L'espace transnational des compositeurs contemporains

Sur le site du Monde, on trouve un intéressant article sur les compositeurs de musique contemporaine qui partent de la France pour s'établir aux Etats-Unis et profiter des avantages que leur offre le système universitaire américain - des rémunérations conséquentes, surtout par rapport à la France, et de meilleures conditions de travail. Sans surprise, le parallèle est fait avec la "fuite des cerveaux", c'est-à-dire le départ des scientifiques français vers les mêmes destinations pour des raisons apparemment similaires. Les choses sont cependant un peu différentes.


L'article évoque le cas de plusieurs musiciens, sans donner de statistiques précises. Mais on peut supposer que le monde des compositeurs contemporains est suffisamment petit pour que les quelques départs évoqués soient significatifs. Il est facile d'y voir une expression de la mondialisation : les espaces nationaux se trouvent connectés par une forme de marché qui permet aux individus de se déplacer entre eux plus facilement. Il est d'ailleurs notable que, dans le cas de certains de ces musiciens, il ne s'agit pas simplement du passage d'un espace à l'autre, modèle classique de l'immigration/installation, mais plutôt d'un déploiement de leur activité sur les deux espaces, jusqu'à jouer avec leurs frontières :

Le compositeur français regrette également que la vie aux Etats-Unis n'influence en rien son mode de composition. L'essentiel de son activité de compositeur se déroule toujours en Europe. N'ayant guère l'occasion de faire jouer ses oeuvres en Amérique, il se définit comme un "réfugié économique de luxe".

A San Francisco, la communauté française est assez fournie, et l'université apparaît, en musique, comme un tremplin pour Paris. D'ailleurs, chaque année, des étudiants de Berkeley obtiennent une bourse pour aller étudier dans la capitale française. Certains suivent le cursus d'informatique musicale de l'Institut de recherche et coordination acoustique-musique (Ircam), rebaptisé par eux " prix de Paris".

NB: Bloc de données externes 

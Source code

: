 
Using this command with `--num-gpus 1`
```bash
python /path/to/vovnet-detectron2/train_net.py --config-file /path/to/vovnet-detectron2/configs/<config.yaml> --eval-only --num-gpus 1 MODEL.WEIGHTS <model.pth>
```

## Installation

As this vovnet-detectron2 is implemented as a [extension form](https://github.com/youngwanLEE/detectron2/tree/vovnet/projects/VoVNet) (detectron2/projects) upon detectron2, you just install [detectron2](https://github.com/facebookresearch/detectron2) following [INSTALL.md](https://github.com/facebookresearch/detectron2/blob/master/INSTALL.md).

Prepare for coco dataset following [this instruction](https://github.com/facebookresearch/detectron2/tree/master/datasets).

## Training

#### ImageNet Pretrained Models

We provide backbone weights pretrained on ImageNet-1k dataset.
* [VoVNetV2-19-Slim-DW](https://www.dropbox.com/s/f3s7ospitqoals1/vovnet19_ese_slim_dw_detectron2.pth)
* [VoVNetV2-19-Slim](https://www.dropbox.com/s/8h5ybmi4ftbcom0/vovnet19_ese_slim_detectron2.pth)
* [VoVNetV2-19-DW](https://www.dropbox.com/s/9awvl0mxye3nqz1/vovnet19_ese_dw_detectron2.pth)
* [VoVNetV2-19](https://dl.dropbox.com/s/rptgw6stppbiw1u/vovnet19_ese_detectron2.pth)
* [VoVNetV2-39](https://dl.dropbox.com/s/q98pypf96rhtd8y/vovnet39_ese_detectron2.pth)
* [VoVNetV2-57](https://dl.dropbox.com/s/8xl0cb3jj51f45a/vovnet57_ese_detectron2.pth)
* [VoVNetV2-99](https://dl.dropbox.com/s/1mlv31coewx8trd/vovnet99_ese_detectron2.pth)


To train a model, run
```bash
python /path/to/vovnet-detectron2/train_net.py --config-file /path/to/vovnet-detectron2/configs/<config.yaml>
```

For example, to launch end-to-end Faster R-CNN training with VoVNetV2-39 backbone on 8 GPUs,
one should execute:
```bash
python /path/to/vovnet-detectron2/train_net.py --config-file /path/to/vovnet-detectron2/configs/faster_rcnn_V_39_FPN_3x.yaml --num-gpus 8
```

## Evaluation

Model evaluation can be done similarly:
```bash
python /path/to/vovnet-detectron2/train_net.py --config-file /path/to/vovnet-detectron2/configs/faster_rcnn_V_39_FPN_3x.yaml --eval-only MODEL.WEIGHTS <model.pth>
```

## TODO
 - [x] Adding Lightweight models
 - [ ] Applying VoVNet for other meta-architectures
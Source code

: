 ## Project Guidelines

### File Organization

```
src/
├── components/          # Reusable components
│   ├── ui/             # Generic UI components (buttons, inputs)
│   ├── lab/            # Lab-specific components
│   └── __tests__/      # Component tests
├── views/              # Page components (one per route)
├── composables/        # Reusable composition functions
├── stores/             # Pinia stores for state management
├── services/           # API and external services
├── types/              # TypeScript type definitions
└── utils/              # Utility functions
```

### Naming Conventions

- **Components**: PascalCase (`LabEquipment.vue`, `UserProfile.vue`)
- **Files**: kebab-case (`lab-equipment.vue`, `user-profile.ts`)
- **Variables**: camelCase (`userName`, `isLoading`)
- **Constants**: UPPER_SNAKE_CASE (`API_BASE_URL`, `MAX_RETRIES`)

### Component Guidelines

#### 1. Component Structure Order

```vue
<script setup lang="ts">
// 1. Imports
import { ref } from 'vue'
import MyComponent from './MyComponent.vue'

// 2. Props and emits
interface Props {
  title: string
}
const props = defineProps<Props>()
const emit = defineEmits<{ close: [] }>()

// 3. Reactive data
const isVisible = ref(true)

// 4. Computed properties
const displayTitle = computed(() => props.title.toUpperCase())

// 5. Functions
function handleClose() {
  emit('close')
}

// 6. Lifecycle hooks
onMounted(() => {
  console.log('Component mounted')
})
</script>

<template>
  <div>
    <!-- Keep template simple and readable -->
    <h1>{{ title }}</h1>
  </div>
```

On peut les rapprocher des entrepreneurs transnationaux décrits par Alejandro Portes dans son article "La mondialisation par le bas" (Actes de la recherche en sciences sociales, vol. 129, n°1, 1999) : ceux-ci déploient une activité qui se jouent des frontières, en jouant par exemple sur les différences de prix entre les Etats-Unis et leur pays d'origine, et produisant ainsi des "espaces transnationaux" dans lesquels ils circulent. La mondialisation n'est donc pas la simple création d'un espace "mondial" général, mais se structure dans des espaces plus limités, qui peuvent être différents d'une activité économique à l'autre et être plus ou moins hermétique. Ainsi, l'espace crée par les déplacements des musiciens n'est pas un marché mondial, mais un espace transnational limité, apparemment, à l'Europe et à une partie de l'Amérique du Nord.

Les raisons de ces déplacements sont essentiellement économiques, mais pas seulement en termes de salaires offerts, mais aussi d'opportunités de carrières : comme le rappelle Hughes ("Carrières", Le regard sociologique. Essais choisis, 1996), le temps consacré respectivement aux activités principales et accessoires sont des marqueurs significatifs des évolutions des carrières. Ici, ce que recherchent les musiciens, c'est un temps plus long à consacrer à ce qu'ils estiment être leur carrière principale - la composition - en limitant la place accordé à l'accessoire - l'enseignement. C'est d'ailleurs une situation typique des activités artistiques :

A 50 ans, il assurait dix-huit heures d'enseignement hebdomadaires dans un conservatoire municipal de la région parisienne (successivement Aulnay-sous-Bois, Le Blanc-Mesnil, Nanterre) pour un salaire moyen. Au Canada, il ne donne que neuf heures de cours par semaine avec une rétribution nettement plus élevée. Et, surtout, il a davantage de temps à consacrer à la composition. Son gagne-pain ne constitue plus une entrave à la création.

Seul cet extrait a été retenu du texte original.